__AVAILABLE DATA__:
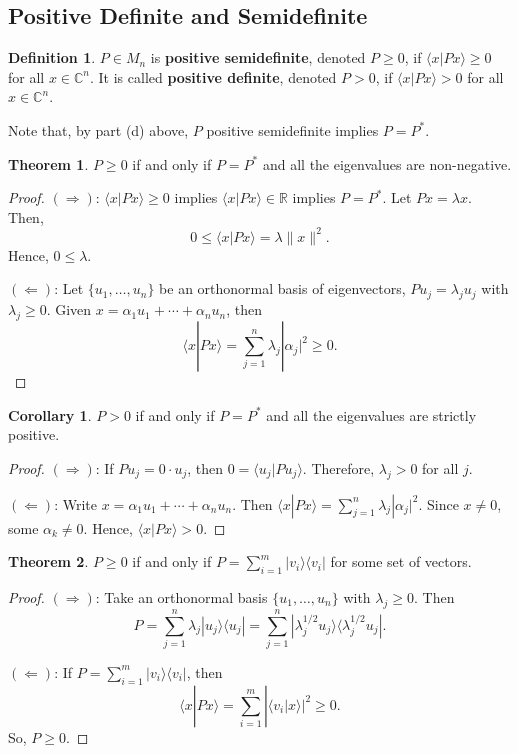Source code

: \documentclass[12pt]{article}
\theoremstyle{definition}
\newtheorem*{theorem}{Theorem}
\newtheorem*{corollary}{Corollary}
\newtheorem*{definition}{Definition}
\newcommand{\braket}[2]{\langle #1|#2\rangle}
\newcommand{\ketbra}[2]{|#1\rangle\langle #2|}
\newcommand{\norm}[1]{\|#1\|}
\newcommand{\C}{\mathbb{C}}
\newcommand{\R}{\mathbb{R}}
\begin{document}
\subsection{Positive Definite and Semidefinite}

\begin{definition}
$P \in M_n$ is \textbf{positive semidefinite}, denoted $P \geq 0$, if $\braket{x}{Px} \geq 0$ for all $x \in \C^n$. It is called \textbf{positive definite}, denoted $P > 0$, if $\braket{x}{Px} > 0$ for all $x \in \C^n$.
\end{definition}

Note that, by part (d) above, $P$ positive semidefinite implies $P = P^*$.

\begin{theorem}
$P \geq 0$ if and only if $P = P^*$ and all the eigenvalues are non-negative.
\end{theorem}

\begin{proof}
$(\Rightarrow)$: $\braket{x}{Px} \geq 0$ implies $\braket{x}{Px} \in \R$ implies $P = P^*$. Let $Px = \lambda x$. Then,
\[
0 \leq \braket{x}{Px} = \lambda\norm{x}^2.
\]
Hence, $0 \leq \lambda$.

$(\Leftarrow)$: Let $\{u_1,\ldots,u_n\}$ be an orthonormal basis of eigenvectors, $Pu_j = \lambda_j u_j$ with $\lambda_j \geq 0$. Given $x = \alpha_1 u_1 + \cdots + \alpha_n u_n$, then
\[
\braket{x}{Px} = \sum_{j=1}^n \lambda_j |\alpha_j|^2 \geq 0.
\]
\end{proof}

\begin{corollary}
$P > 0$ if and only if $P = P^*$ and all the eigenvalues are strictly positive.
\end{corollary}

\begin{proof}
$(\Rightarrow)$: If $Pu_j = 0 \cdot u_j$, then $0 = \braket{u_j}{Pu_j}$. Therefore, $\lambda_j > 0$ for all $j$.

$(\Leftarrow)$: Write $x = \alpha_1 u_1 + \cdots + \alpha_n u_n$. Then $\braket{x}{Px} = \sum_{j=1}^n \lambda_j |\alpha_j|^2$. Since $x \neq 0$, some $\alpha_k \neq 0$. Hence, $\braket{x}{Px} > 0$.
\end{proof}

\begin{theorem}
$P \geq 0$ if and only if $P = \sum_{i=1}^m \ketbra{v_i}{v_i}$ for some set of vectors.
\end{theorem}

\begin{proof}
$(\Rightarrow)$: Take an orthonormal basis $\{u_1,\ldots,u_n\}$ with $\lambda_j \geq 0$. Then
\[
P = \sum_{j=1}^n \lambda_j \ketbra{u_j}{u_j} = \sum_{j=1}^n |\lambda_j^{1/2} u_j\rangle\langle\lambda_j^{1/2} u_j|.
\]

$(\Leftarrow)$: If $P = \sum_{i=1}^m \ketbra{v_i}{v_i}$, then
\[
\braket{x}{Px} = \sum_{i=1}^m |\braket{v_i}{x}|^2 \geq 0.
\]
So, $P \geq 0$.
\end{proof}
\end{document}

__THE PROBLEM__: Take the listing above and print it exactly, apart from the pictures.

__RESPONSE AREA__:
Source code

: \documentclass[12pt]{article}
\theoremstyle{definition}
\newtheorem*{theorem}{Theorem}
\newtheorem*{corollary}{Corollary}
\newtheorem*{definition}{Definition}
\newcommand{\braket}[2]{\langle #1|#2\rangle}
\newcommand{\ketbra}[2]{|#1\rangle\langle #2|}
\newcommand{\norm}[1]{\|#1\|}
\newcommand{\C}{\mathbb{C}}
\newcommand{\R}{\mathbb{R}}
\begin{document}
\subsection{Positive Definite and Semidefinite}

\begin{definition}
$P \in M_n$ is \textbf{positive semidefinite}, denoted $P \geq 0$, if $\braket{x}{Px} \geq 0$ for all $x \in \C^n$. It is called \textbf{positive definite}, denoted $P > 0$, if $\braket{x}{Px} > 0$ for all $x \in \C^n$.
\end{definition}

Note that, by part (d) above, $P$ positive semidefinite implies $P = P^*$.

\begin{theorem}
$P \geq 0$ if and only if $P = P^*$ and all the eigenvalues are non-negative.
\end{theorem}

\begin{proof}
$(\Rightarrow)$: $\braket{x}{Px} \geq 0$ implies $\braket{x}{Px} \in \R$ implies $P = P^*$. Let $Px = \lambda x$. Then,
\[
0 \leq \braket{x}{Px} = \lambda\norm{x}^2.
\]
Hence, $0 \leq \lambda$.

$(\Leftarrow)$: Let $\{u_1,\ldots,u_n\}$ be an orthonormal basis of eigenvectors, $Pu_j = \lambda_j u_j$ with $\lambda_j \geq 0$. Given $x = \alpha_1 u_1 + \cdots + \alpha_n u_n$, then
\[
\braket{x}{Px} = \sum_{j=1}^n \lambda_j |\alpha_j|^2 \geq 0.
\]
\end{proof}

\begin{corollary}
$P > 0$ if and only if $P = P^*$ and all the eigenvalues are strictly positive.
\end{corollary}

\begin{proof}
$(\Rightarrow)$: If $Pu_j = 0 \cdot u_j$, then $0 = \braket{u_j}{Pu_j}$. Therefore, $\lambda_j > 0$ for all $j$.

$(\Leftarrow)$: Write $x = \alpha_1 u_1 + \cdots + \alpha_n u_n$. Then $\braket{x}{Px} = \sum_{j=1}^n \lambda_j |\alpha_j|^2$. Since $x \neq 0$, some $\alpha_k \neq 0$. Hence, $\braket{x}{Px} > 0$.
\end{proof}

\begin{theorem}
$P \geq 0$ if and only if $P = \sum_{i=1}^m \ketbra{v_i}{v_i}$ for some set of vectors.
\end{theorem}

\begin{proof}
$(\Rightarrow)$: Take an orthonormal basis $\{u_1,\ldots,u_n\}$ with $\lambda_j \geq 0$. Then
\[
P = \sum_{j=1}^n \lambda_j \ketbra{u_j}{u_j} = \sum_{j=1}^n |\lambda_j^{1/2} u_j\rangle\langle\lambda_j^{1/2} u_j|.
\]

$(\Leftarrow)$: If $P = \sum_{i=1}^m \ketbra{v_i}{v_i}$, then
\[
\braket{x}{Px} = \sum_{i=1}^m |\braket{v_i}{x}|^2 \geq 0.
\]
So, $P \geq 0$.
\end{proof}
\end{document}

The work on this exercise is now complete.